• What this task involves:
Your task is to count the lines of the records that contain "docker". Answer with the number and nothing else.

▬▬▬▬▬▬▬▬▬▬

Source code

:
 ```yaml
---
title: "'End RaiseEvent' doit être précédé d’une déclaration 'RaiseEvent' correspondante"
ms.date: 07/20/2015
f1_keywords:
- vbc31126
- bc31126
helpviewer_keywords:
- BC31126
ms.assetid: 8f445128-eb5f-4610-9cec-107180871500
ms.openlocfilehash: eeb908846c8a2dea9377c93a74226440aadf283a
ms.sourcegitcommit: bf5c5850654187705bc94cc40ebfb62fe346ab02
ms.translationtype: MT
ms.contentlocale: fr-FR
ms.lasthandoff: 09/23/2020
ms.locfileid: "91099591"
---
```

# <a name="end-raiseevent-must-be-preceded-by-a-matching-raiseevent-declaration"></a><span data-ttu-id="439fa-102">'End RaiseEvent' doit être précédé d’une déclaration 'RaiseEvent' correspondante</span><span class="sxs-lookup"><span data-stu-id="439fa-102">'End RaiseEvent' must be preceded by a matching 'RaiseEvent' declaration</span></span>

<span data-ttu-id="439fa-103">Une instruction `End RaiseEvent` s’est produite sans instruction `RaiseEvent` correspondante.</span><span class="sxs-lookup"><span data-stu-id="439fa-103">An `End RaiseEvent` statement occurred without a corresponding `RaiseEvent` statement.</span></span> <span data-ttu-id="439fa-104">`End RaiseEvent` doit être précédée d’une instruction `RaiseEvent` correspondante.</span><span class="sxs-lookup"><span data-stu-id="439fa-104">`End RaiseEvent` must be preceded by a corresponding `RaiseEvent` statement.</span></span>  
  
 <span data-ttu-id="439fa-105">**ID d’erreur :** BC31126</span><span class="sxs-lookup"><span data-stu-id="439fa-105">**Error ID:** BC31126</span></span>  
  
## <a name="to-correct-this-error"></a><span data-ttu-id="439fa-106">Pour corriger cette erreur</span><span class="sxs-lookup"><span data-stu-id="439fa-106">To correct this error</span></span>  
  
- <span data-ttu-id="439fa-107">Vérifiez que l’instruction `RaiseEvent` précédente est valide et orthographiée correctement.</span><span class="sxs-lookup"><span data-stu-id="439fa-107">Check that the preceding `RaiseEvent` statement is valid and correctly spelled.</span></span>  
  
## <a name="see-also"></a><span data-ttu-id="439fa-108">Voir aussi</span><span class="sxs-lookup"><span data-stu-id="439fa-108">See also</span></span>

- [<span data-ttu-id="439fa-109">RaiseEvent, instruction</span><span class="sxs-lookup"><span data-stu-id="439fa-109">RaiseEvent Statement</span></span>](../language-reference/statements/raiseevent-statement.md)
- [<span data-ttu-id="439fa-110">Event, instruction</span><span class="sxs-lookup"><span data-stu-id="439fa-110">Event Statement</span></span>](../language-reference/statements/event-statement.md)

▬▬▬▬▬▬▬▬▬▬

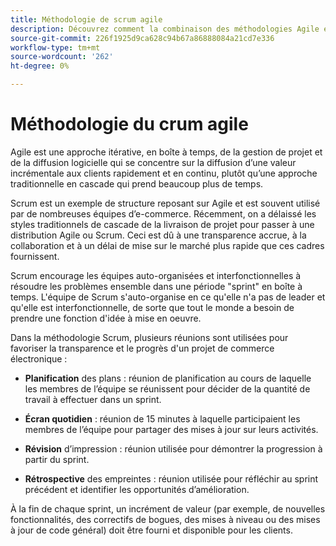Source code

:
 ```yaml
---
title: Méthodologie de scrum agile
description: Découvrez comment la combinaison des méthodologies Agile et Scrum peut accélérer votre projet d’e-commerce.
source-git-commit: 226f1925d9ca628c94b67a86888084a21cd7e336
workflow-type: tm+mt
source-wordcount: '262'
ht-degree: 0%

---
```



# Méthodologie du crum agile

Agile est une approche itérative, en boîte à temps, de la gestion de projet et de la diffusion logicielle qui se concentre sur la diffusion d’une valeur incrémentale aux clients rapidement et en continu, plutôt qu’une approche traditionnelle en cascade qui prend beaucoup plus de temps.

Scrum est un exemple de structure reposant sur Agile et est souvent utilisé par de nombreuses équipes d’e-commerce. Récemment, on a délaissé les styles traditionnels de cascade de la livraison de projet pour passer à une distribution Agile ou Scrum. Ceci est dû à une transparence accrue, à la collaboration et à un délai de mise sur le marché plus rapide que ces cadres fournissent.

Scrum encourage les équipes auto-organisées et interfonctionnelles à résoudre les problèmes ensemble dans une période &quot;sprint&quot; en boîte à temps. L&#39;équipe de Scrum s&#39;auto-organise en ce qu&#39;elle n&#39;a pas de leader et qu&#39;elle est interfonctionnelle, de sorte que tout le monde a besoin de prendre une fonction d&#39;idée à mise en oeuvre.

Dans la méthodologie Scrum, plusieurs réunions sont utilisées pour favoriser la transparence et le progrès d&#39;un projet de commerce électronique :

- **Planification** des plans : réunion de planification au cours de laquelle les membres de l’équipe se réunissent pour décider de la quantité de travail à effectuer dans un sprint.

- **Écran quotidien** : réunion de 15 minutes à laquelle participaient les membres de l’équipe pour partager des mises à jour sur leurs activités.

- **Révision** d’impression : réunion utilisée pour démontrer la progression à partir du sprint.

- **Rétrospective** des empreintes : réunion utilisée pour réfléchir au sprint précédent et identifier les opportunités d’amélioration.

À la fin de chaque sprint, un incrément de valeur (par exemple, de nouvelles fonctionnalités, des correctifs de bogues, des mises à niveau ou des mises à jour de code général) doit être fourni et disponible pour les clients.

▬▬▬▬▬▬▬▬▬▬

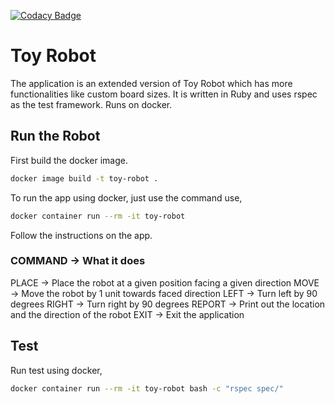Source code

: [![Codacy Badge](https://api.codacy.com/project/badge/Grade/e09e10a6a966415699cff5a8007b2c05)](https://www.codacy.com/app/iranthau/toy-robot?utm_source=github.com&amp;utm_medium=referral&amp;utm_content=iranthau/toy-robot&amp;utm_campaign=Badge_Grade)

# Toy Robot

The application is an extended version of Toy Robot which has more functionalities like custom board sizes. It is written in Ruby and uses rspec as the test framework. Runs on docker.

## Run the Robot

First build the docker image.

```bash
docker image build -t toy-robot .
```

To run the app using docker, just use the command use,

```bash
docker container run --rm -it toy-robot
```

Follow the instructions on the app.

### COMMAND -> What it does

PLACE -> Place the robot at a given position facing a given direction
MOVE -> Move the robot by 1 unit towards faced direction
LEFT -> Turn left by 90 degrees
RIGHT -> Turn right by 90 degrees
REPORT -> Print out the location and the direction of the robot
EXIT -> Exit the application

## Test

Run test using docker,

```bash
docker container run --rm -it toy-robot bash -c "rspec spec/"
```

▬▬▬▬▬▬▬▬▬▬

• Response area:
7